Erscheinungen und die Realität

Wie soll man Erscheinungen identifizieren? Wenn wir wissen unter welchen Zuständen ein externes physisches Wesen wahrgenommen werden kann, dann kann man vorsehen welche Erscheinungen es annehmen wird.

Schon Aristoteles kritisierte, dass vor ihm Naturwissenschaftler meinten, dass es ohne eine Sicht kein Schwarz oder Weiß geben kann. In diesem Sinne könnte eine Frage auch so heißen: „Gibt ein fallender Baum einen Klang von sich auch, wenn keiner im Wald ist?“

Wenn wir sagen, dass die Objekte der visuellen Sinneswahrnehmung Oberflächen im Körper des Subjekts sind, dann ziehen wir daraus den Schluss, dass das Subjekt einen Körper braucht, wenn es etwas wahrnehmen will. Was man wahrnimmt ist so natürlich ein Teil des Körpers.

Die Objekte der visuellen Sinneswahrnehmung sind definitiv.
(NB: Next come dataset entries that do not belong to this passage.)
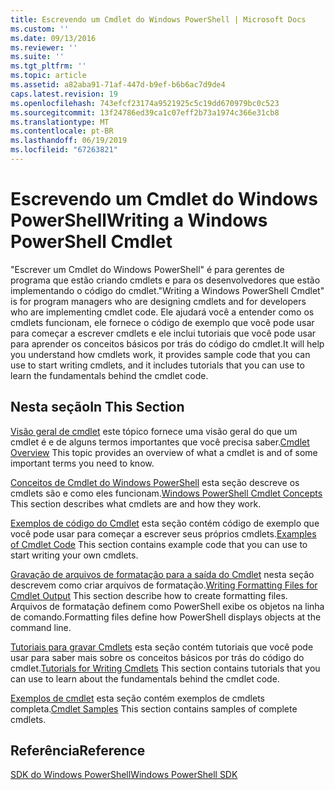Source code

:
 ```yaml
---
title: Escrevendo um Cmdlet do Windows PowerShell | Microsoft Docs
ms.custom: ''
ms.date: 09/13/2016
ms.reviewer: ''
ms.suite: ''
ms.tgt_pltfrm: ''
ms.topic: article
ms.assetid: a82aba91-71af-447d-b9ef-b6b6ac7d9de4
caps.latest.revision: 19
ms.openlocfilehash: 743efcf23174a9521925c5c19dd670979bc0c523
ms.sourcegitcommit: 13f24786ed39ca1c07eff2b73a1974c366e31cb8
ms.translationtype: MT
ms.contentlocale: pt-BR
ms.lasthandoff: 06/19/2019
ms.locfileid: "67263821"
---
```

# <a name="writing-a-windows-powershell-cmdlet"></a><span data-ttu-id="42f99-102">Escrevendo um Cmdlet do Windows PowerShell</span><span class="sxs-lookup"><span data-stu-id="42f99-102">Writing a Windows PowerShell Cmdlet</span></span>

<span data-ttu-id="42f99-103">"Escrever um Cmdlet do Windows PowerShell" é para gerentes de programa que estão criando cmdlets e para os desenvolvedores que estão implementando o código do cmdlet.</span><span class="sxs-lookup"><span data-stu-id="42f99-103">"Writing a Windows PowerShell Cmdlet" is for program managers who are designing cmdlets and for developers who are implementing cmdlet code.</span></span> <span data-ttu-id="42f99-104">Ele ajudará você a entender como os cmdlets funcionam, ele fornece o código de exemplo que você pode usar para começar a escrever cmdlets e ele inclui tutoriais que você pode usar para aprender os conceitos básicos por trás do código do cmdlet.</span><span class="sxs-lookup"><span data-stu-id="42f99-104">It will help you understand how cmdlets work, it provides sample code that you can use to start writing cmdlets, and it includes tutorials that you can use to learn the fundamentals behind the cmdlet code.</span></span>

## <a name="in-this-section"></a><span data-ttu-id="42f99-105">Nesta seção</span><span class="sxs-lookup"><span data-stu-id="42f99-105">In This Section</span></span>

<span data-ttu-id="42f99-106">[Visão geral de cmdlet](./cmdlet-overview.md) este tópico fornece uma visão geral do que um cmdlet é e de alguns termos importantes que você precisa saber.</span><span class="sxs-lookup"><span data-stu-id="42f99-106">[Cmdlet Overview](./cmdlet-overview.md) This topic provides an overview of what a cmdlet is and of some important terms you need to know.</span></span>

<span data-ttu-id="42f99-107">[Conceitos de Cmdlet do Windows PowerShell](./windows-powershell-cmdlet-concepts.md) esta seção descreve os cmdlets são e como eles funcionam.</span><span class="sxs-lookup"><span data-stu-id="42f99-107">[Windows PowerShell Cmdlet Concepts](./windows-powershell-cmdlet-concepts.md) This section describes what cmdlets are and how they work.</span></span>

<span data-ttu-id="42f99-108">[Exemplos de código do Cmdlet](./examples-of-cmdlet-code.md) esta seção contém código de exemplo que você pode usar para começar a escrever seus próprios cmdlets.</span><span class="sxs-lookup"><span data-stu-id="42f99-108">[Examples of Cmdlet Code](./examples-of-cmdlet-code.md) This section contains example code that you can use to start writing your own cmdlets.</span></span>

<span data-ttu-id="42f99-109">[Gravação de arquivos de formatação para a saída do Cmdlet](../format/writing-a-powershell-formatting-file.md) nesta seção descrevem como criar arquivos de formatação.</span><span class="sxs-lookup"><span data-stu-id="42f99-109">[Writing Formatting Files for Cmdlet Output](../format/writing-a-powershell-formatting-file.md) This section describe how to create formatting files.</span></span> <span data-ttu-id="42f99-110">Arquivos de formatação definem como PowerShell exibe os objetos na linha de comando.</span><span class="sxs-lookup"><span data-stu-id="42f99-110">Formatting files define how PowerShell displays objects at the command line.</span></span>

<span data-ttu-id="42f99-111">[Tutoriais para gravar Cmdlets](./tutorials-for-writing-cmdlets.md) esta seção contém tutoriais que você pode usar para saber mais sobre os conceitos básicos por trás do código do cmdlet.</span><span class="sxs-lookup"><span data-stu-id="42f99-111">[Tutorials for Writing Cmdlets](./tutorials-for-writing-cmdlets.md) This section contains tutorials that you can use to learn about the fundamentals behind the cmdlet code.</span></span>

<span data-ttu-id="42f99-112">[Exemplos de cmdlet](./cmdlet-samples.md) esta seção contém exemplos de cmdlets completa.</span><span class="sxs-lookup"><span data-stu-id="42f99-112">[Cmdlet Samples](./cmdlet-samples.md) This section contains samples of complete cmdlets.</span></span>

## <a name="reference"></a><span data-ttu-id="42f99-113">Referência</span><span class="sxs-lookup"><span data-stu-id="42f99-113">Reference</span></span>

[<span data-ttu-id="42f99-114">SDK do Windows PowerShell</span><span class="sxs-lookup"><span data-stu-id="42f99-114">Windows PowerShell SDK</span></span>](../windows-powershell-reference.md)
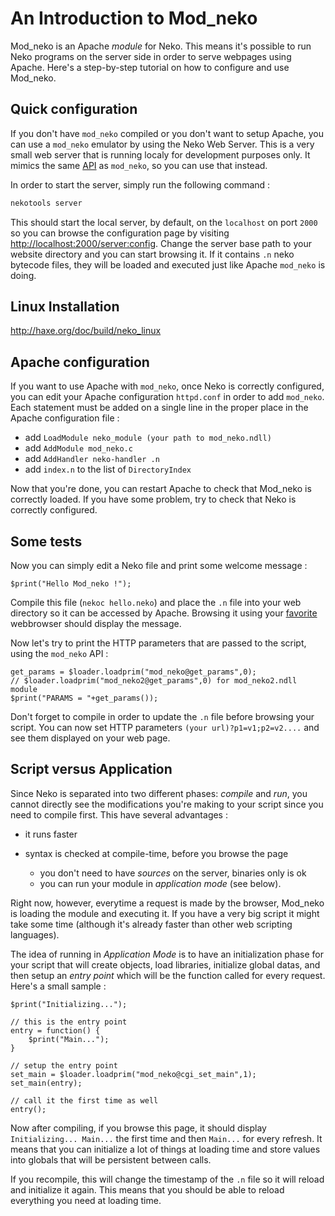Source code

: # An Introduction to Mod_neko

Mod_neko is an Apache *module* for Neko. This means it's possible to run Neko programs on the server side in order to serve webpages using Apache. Here's a step-by-step tutorial on how to configure and use Mod_neko.

## Quick configuration

If you don't have `mod_neko` compiled or you don't want to setup Apache, you can use a `mod_neko` emulator by using the Neko Web Server. This is a very small web server that is running localy for development purposes only. It mimics the same [API](/doc/view:cgi) as `mod_neko`, so you can use that instead.

In order to start the server, simply run the following command :

```bash
nekotools server
```

This should start the local server, by default, on the `localhost` on port `2000` so you can browse the configuration page by visiting <http://localhost:2000/server:config>. Change the server base path to your website directory and you can start browsing it. If it contains `.n` neko bytecode files, they will be loaded and executed just like Apache `mod_neko` is doing.


## Linux Installation

<http://haxe.org/doc/build/neko_linux>

## Apache configuration

If you want to use Apache with `mod_neko`, once Neko is correctly configured, you can edit your Apache configuration `httpd.conf` in order to add `mod_neko`. Each statement must be added on a single line in the proper place in the Apache configuration file :


- add `LoadModule neko_module (your path to mod_neko.ndll)`
- add `AddModule mod_neko.c`
- add `AddHandler neko-handler .n`
- add `index.n` to the list of `DirectoryIndex`

Now that you're done, you can restart Apache to check that Mod_neko is correctly loaded. If you have some problem, try to check that Neko is correctly configured.



## Some tests

Now you can simply edit a Neko file and print some welcome message :

```neko
$print("Hello Mod_neko !");
```

Compile this file (`nekoc hello.neko`) and place the `.n` file into your web directory so it can be accessed by Apache. Browsing it using your [favorite](http://www.getfirefox.com) webbrowser should display the message.

Now let's try to print the HTTP parameters that are passed to the script, using the `mod_neko` API :

```neko
get_params = $loader.loadprim("mod_neko@get_params",0);
// $loader.loadprim("mod_neko2@get_params",0) for mod_neko2.ndll module
$print("PARAMS = "+get_params());
```

Don't forget to compile in order to update the `.n` file before browsing your script. You can now set HTTP parameters `(your url)?p1=v1;p2=v2....` and see them displayed on your web page.


## Script versus Application

Since Neko is separated into two different phases: *compile* and *run*, you cannot directly see the modifications you're making to your script since you need to compile first. This have several advantages :

- it runs faster

- syntax is checked at compile-time, before you browse the page

	- you don't need to have *sources* on the server, binaries only is ok
	- you can run your module in *application mode* (see below).

Right now, however, everytime a request is made by the browser, Mod_neko is loading the module and executing it. If you have a very big script it might take some time (although it's already faster than other web scripting languages).

The idea of running in *Application Mode* is to have an initialization phase for your script that will create objects, load libraries, initialize global datas, and then setup an *entry point* which will be the function called for every request. Here's a small sample :

```neko
$print("Initializing...");

// this is the entry point
entry = function() {
	$print("Main...");
}

// setup the entry point
set_main = $loader.loadprim("mod_neko@cgi_set_main",1);
set_main(entry);

// call it the first time as well
entry();
```

Now after compiling, if you browse this page, it should display `Initializing... Main...` the first time and then `Main...` for every refresh. It means that you can initialize a lot of things at loading time and store values into globals that will be persistent between calls.

If you recompile, this will change the timestamp of the `.n` file so it will reload and initialize it again. This means that you should be able to reload everything you need at loading time.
Es gilt entweder, dass alle Objekte der Sinneswahrnehmung individuell sind oder dass einige davon individuell sind und andere ganz andere Eigenschaften aufweisen.

Unsere qualitative Erfahrung ist subjektiv, weil ihre Existenz von der Existenz des verstehendes Subjekts der Erfahrung abhängt.